Certo, la realtà non è così semplice: anche per la previsione dell’AVS sono necessarie numerose ipotesi. L’evoluzione dell’aspettativa di vita gioca un ruolo importante nei fattori demografici come pure la questione della migrazione futura. Anche i parametri economici sono rilevanti: crescita economica, rendimento atteso degli investimenti, cambiamenti strutturali nel mercato del lavoro e così via. Ma la risposta del Consiglio federale, quando nell’ambito della campagna di votazione sulla legge AVS si rifiutava di fare proiezioni finanziarie oltre la fine del decennio, è sempre stata accolta con un certo scetticismo. «Troppo incerto», era il suo motto.
In questo contesto, la Commissione della sicurezza sociale del Consiglio nazionale ha usato un vero e proprio stratagemma politico: essa ha dichiarato che si possono valutare gli effetti di un ulteriore ampliamento delle rendite, come richiesto dai sindacati con la loro inqualificabile iniziativa per la tredicesima AVS, solo conoscendo l’andamento a lungo termine delle finanze dell’AVS. E, cosa ancora più importante, la commissione non ha solo pubblicato la sua proposta, ma anche il rapporto che ne deriva. Anche se l’amministrazione ha necessitato di più spazio nel rapporto per sottolineare le difficoltà metodologiche di una simile impresa che per commentare i risultati ottenuti, il messaggio centrale diventa chiaro a colpo d’occhio: anche con l’adozione della riforma dell’AVS nel settembre 2022, i problemi finanziari dell’AVS non sono affatto risolti.
Ciò dimostra che il risultato di ripartizione, che confronta le entrate correnti del primo pilastro con le sue spese annuali, sarà di nuovo negativo già nel 2029. Nel 2040 si prevede un deficit annuale di circa 7 miliardi e nel 2050 un deficit di 10,5 miliardi all’anno. Ciò significa che nonostante la riforma, l’AVS spende molto di più di quanto incassa.

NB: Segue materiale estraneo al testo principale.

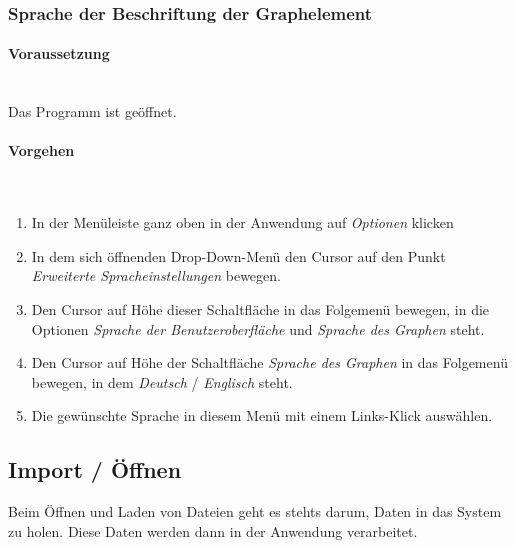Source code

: \documentclass[enabledeprecatedfontcommands,fontsize=11pt,paper=a4,twoside]{scrartcl}
\newcounter{one}
\newcommand*{\condition}{\paragraph{Voraussetzung}$\;$ \vspace{0.2cm}\\}
\newcommand*{\actions}{\paragraph{Vorgehen} $\;$\vspace{0.2cm}\\}
\begin{document}
			\newpage
		\subsubsection{Sprache der Beschriftung der Graphelement}
		\condition 	
		Das Programm ist geöffnet.
		\actions
		\begin{enumerate}
				\item In der Menüleiste ganz oben in der Anwendung auf \textit{Optionen} klicken 
				\item In dem sich öffnenden Drop-Down-Menü den Cursor auf den Punkt \textit{Erweiterte Spracheinstellungen} bewegen.
				\item Den Cursor auf Höhe dieser Schaltfläche in das Folgemenü bewegen, in die Optionen \textit{Sprache der Benutzeroberfläche} und \textit{Sprache des Graphen} steht.
				\item Den Cursor auf Höhe der Schaltfläche \textit{Sprache des Graphen} in das Folgemenü bewegen, in dem \textit{Deutsch} / \textit{Englisch} steht.
				\item Die gewünschte Sprache in diesem Menü mit einem Links-Klick auswählen.
		\end{enumerate}
	 	
							\newpage
	\subsection{Import / Öffnen} \label{import}
	Beim Öffnen und Laden von Dateien geht es stehts darum, Daten in das System zu holen. Diese Daten werden dann in der Anwendung verarbeitet.
	
\end{document}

Se si sommano i risultati, è probabile che tra il 2030 e il 2050 si accumuli un disavanzo di ben 100 miliardi. Si possono criticare queste stime su un periodo di oltre due decenni come troppo incerte o vaghe, in linea con il fisico Niels Bohr, che si dice abbia affermato che le previsioni sono difficili, soprattutto se riguardano il futuro. Anche se le previsioni sono sbagliate del 10, 20 o addirittura del 30 per cento, è comunque chiaro che non c’è un margine finanziario sufficiente per ampliare le prestazioni dell’AVS.